God Is A Grunt opened my eyes to the complexity of military service, another example for me to appreciate that life is grey. I continue to be a pacifist. I despise war and all of the collateral carnage of war (e.g., suicides and violence perpetrated by veterans). I remain convinced that a nation that invests more in its military-industrial complex than its social service net will witness suffering of the poor and marginalized, and is programmed for doom. The irony is that preaching and teaching against war is not unpatriotic. I believe it is the most patriotic thing we can do!
Fred Walkley was a senior “saint” in my former congregation. In his retirement years, he devoted his time to serving the poor. Whenever a call came into the church from somebody needing food, gas, diapers, medicine, rent assistance, or an auto repair, Fred would handle the call. Fred loved to deliver turkey dinners to the poor at Thanksgiving. He was the epitome of Christian service and compassion. But Fred was haunted by demons, the demons of service in World War II. About every six months, Fred would enter my study, shut the door, and make confession for the acts of violence he committed in the Army. I offered him consolation and absolution in the name of Jesus the Savior. My efforts were unsatisfactory. Fred continued to carry the weight of guilt around his neck, decades after the acts were committed. It broke my heart to see such a good man suffer with such deep spiritual anxiety. Fred was the living collateral carnage of war! (Some years later, at a worship service on Maundy Thursday, Fred finally received and accepted the grace and forgiveness of Christ in the act of footwashing. This was a few months before he died in an auto accident!)
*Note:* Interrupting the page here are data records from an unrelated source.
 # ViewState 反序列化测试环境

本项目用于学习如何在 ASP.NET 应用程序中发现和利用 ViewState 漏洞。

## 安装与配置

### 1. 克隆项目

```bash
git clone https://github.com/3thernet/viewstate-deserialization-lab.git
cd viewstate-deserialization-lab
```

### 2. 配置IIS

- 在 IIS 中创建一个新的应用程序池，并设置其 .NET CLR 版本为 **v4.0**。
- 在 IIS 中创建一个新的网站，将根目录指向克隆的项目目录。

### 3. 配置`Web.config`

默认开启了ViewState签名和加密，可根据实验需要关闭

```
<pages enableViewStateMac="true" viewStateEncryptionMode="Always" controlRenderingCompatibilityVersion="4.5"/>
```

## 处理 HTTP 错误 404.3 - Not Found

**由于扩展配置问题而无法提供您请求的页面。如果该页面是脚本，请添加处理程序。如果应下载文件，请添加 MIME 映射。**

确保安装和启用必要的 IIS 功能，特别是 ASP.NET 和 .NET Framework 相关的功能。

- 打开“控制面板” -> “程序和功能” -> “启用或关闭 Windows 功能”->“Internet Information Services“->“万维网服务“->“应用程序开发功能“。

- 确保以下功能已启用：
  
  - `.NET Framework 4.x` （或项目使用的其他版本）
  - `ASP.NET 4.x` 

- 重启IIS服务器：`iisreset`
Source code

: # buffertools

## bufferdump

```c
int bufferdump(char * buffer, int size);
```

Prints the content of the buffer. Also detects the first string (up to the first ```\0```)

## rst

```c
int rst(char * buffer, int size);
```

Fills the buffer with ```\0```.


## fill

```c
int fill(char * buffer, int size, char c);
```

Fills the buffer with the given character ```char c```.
We have all heard the saying attributed to St. Augustine, “Love the sinner, hate the sin.” God Is A Grunt helped me to massage that old axiom. Perhaps my tension is resolved in an effort to, “Love the soldier, hate the war!” I suppose that would explain my relationship with Fred. I loved Fred. I hated what the war did to him!
I also wonder how Jordan does it. Surrounded by chaos, conflict, and despotism, somehow Jordan stays above the fray. A monarchy that somehow seems to work for the people. I recently (after the overthrow of the al Asad regime) met a neighbor who was born in Syria and asked her how they do it. She didn't have a good answer, but promised to ask some of her family who still live in Syria to see if she could get an answer.
Yes, Cindi, war is bad enough, but you point to more "collateral damage." It is not just waging war, but it is all of the after effects that compound the suffering and loss. Larry Bartolin, the father of LCR member, Jessica Bartolin, died from Agent Orange induced multiply myeloma several years ago. He participated in many of our disaster relief trips. As a retired carpenter, he was quite an asset. What a wonderful man with a fantastic dry sense of humor and lots of wisdom to share. He even showed me which end of the hammer I was supposed to hold! War is not the answer!